[Source records]
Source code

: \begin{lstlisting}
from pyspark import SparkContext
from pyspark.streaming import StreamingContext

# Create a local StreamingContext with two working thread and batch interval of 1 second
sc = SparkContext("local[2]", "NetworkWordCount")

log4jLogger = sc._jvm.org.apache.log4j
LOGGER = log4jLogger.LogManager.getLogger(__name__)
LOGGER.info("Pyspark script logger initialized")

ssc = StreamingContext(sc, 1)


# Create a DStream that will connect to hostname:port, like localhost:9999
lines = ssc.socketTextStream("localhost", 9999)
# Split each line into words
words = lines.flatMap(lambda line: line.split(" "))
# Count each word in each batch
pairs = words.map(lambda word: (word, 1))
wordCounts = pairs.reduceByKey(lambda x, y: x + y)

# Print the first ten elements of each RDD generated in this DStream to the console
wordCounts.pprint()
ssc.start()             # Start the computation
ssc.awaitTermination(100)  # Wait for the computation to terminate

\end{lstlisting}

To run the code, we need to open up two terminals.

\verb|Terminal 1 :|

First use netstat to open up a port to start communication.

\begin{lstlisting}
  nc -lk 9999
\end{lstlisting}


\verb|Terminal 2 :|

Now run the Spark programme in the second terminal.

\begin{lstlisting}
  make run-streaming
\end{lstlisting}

...

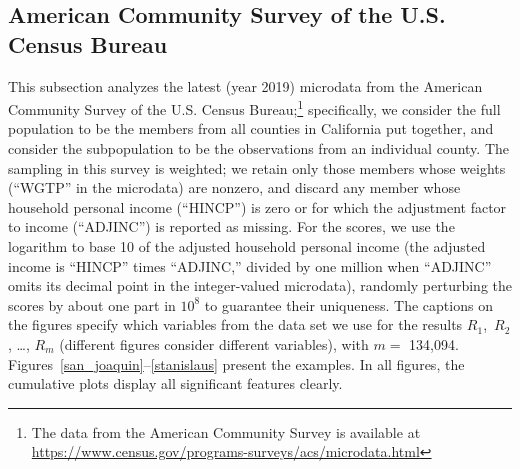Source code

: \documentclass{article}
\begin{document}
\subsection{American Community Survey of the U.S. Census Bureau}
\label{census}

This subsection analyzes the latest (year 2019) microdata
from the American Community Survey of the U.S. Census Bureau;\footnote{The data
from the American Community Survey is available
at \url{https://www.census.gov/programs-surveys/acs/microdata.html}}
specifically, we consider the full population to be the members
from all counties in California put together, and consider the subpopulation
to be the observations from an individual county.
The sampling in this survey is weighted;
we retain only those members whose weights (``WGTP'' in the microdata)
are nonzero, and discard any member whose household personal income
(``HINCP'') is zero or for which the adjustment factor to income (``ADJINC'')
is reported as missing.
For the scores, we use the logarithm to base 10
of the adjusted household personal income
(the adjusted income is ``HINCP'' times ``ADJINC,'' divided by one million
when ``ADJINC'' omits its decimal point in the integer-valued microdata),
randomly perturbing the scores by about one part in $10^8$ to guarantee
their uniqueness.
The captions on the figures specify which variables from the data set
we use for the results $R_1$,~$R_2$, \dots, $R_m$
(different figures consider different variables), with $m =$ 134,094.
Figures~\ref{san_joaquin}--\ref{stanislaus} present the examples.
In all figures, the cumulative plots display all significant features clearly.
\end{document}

# [What you have to do]
Across the records above, tally the lines that contain "localhost" and give the result as a number alone.

# [Worked solution]
2